Election to remain an investor We will give our stockholders the opportunity to vote on the business combination. In connection with seeking stockholder approval, we will send each stockholder a proxy statement containing information required by the SEC. A stockholder following the procedures described in this prospectus is given the right to convert his or her shares into his or her pro rata share of the trust account. However, a stockholder who does not follow these procedures or a stockholder who does not take any action would not be entitled to the return of any funds. A prospectus containing information required by the SEC would be sent to each investor. Each investor would be given the opportunity to notify the company, in writing, within a period of no less than 20 business days and no more than 45 business days from the effective date of the post-effective amendment, to decide whether he or she elects to remain a stockholder of the company or require the return of his or her investment.

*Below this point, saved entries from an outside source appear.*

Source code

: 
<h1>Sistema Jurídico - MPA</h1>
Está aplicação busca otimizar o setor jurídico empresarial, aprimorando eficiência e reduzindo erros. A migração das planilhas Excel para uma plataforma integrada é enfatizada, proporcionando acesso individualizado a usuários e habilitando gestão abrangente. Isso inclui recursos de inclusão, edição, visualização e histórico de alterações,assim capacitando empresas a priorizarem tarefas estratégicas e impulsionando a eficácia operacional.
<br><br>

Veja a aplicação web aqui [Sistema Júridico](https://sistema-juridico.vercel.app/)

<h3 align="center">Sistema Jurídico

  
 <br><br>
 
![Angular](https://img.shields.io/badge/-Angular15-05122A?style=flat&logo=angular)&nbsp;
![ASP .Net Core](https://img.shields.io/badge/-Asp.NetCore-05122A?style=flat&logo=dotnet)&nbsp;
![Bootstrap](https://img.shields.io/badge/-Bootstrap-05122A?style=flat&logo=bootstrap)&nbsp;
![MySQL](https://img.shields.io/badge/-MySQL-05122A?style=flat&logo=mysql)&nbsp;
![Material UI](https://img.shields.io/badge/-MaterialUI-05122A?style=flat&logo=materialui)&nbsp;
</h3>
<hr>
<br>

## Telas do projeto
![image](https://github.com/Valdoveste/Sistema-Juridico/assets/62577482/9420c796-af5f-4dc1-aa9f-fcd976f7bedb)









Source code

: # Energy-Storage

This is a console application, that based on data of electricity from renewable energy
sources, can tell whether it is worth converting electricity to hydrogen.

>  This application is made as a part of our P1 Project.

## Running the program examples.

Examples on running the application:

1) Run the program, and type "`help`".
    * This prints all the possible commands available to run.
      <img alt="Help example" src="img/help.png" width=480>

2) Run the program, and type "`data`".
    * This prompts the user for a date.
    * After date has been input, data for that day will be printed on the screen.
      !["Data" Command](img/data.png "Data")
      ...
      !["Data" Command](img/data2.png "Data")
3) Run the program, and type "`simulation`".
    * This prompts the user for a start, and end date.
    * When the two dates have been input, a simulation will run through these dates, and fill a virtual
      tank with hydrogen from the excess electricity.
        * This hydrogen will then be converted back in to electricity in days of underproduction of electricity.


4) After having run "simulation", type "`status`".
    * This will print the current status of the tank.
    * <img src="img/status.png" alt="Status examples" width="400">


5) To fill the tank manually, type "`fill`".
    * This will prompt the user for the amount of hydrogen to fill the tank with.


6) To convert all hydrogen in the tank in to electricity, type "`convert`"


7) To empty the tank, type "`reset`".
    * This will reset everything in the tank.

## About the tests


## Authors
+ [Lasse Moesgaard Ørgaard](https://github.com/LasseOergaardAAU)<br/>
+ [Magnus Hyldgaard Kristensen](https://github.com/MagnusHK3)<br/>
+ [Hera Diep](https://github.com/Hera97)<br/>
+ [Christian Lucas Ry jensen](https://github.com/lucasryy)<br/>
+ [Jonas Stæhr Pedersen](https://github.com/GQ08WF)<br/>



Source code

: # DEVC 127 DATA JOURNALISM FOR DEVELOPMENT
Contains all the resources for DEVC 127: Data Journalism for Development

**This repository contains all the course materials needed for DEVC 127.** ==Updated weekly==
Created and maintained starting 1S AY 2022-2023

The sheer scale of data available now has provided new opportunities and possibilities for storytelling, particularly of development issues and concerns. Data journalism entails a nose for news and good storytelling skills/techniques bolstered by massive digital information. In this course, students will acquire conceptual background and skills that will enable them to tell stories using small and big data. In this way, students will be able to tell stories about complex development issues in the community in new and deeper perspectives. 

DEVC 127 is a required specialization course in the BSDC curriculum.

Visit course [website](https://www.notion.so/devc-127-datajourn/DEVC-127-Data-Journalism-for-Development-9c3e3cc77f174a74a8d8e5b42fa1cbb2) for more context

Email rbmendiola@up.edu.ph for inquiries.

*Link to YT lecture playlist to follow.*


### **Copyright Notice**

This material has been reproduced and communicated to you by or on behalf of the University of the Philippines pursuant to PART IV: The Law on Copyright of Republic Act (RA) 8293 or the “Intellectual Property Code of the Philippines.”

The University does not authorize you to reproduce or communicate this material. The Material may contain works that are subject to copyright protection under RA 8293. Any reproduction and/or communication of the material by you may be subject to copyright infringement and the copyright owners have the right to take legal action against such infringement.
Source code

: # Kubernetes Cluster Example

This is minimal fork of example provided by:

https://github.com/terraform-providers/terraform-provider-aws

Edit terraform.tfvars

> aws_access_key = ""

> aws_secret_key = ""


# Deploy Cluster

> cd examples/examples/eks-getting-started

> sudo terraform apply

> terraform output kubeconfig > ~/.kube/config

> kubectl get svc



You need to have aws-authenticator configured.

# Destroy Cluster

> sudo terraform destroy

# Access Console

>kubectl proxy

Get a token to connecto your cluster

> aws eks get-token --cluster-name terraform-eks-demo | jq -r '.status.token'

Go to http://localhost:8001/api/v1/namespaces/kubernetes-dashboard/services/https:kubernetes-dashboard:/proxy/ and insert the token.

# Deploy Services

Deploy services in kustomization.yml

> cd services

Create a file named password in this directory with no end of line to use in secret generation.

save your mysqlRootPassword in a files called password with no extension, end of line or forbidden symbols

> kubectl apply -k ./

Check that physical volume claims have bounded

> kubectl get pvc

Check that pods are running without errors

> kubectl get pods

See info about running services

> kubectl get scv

If the company has not received the notification by the end of the 45th business day, funds and interest or dividends, if any, held in the trust or escrow account would automatically be returned to the stockholder. Unless a sufficient number of investors elect to remain investors, all of the deposited funds in the escrow account must be returned to all investors and none of the securities will be issued.
Business combination deadline Pursuant to our amended and restated certificate of incorporation, our corporate existence will cease 24 months from the date of this prospectus except for the purposes of winding up our affairs and we will liquidate. However, if we complete a business combination within this time period, we will amend this provision to allow for our perpetual existence following such business combination. If an acquisition has not been consummated within 18 months after the effective date of the initial registration statement, funds held in the trust or escrow account would be returned to investors.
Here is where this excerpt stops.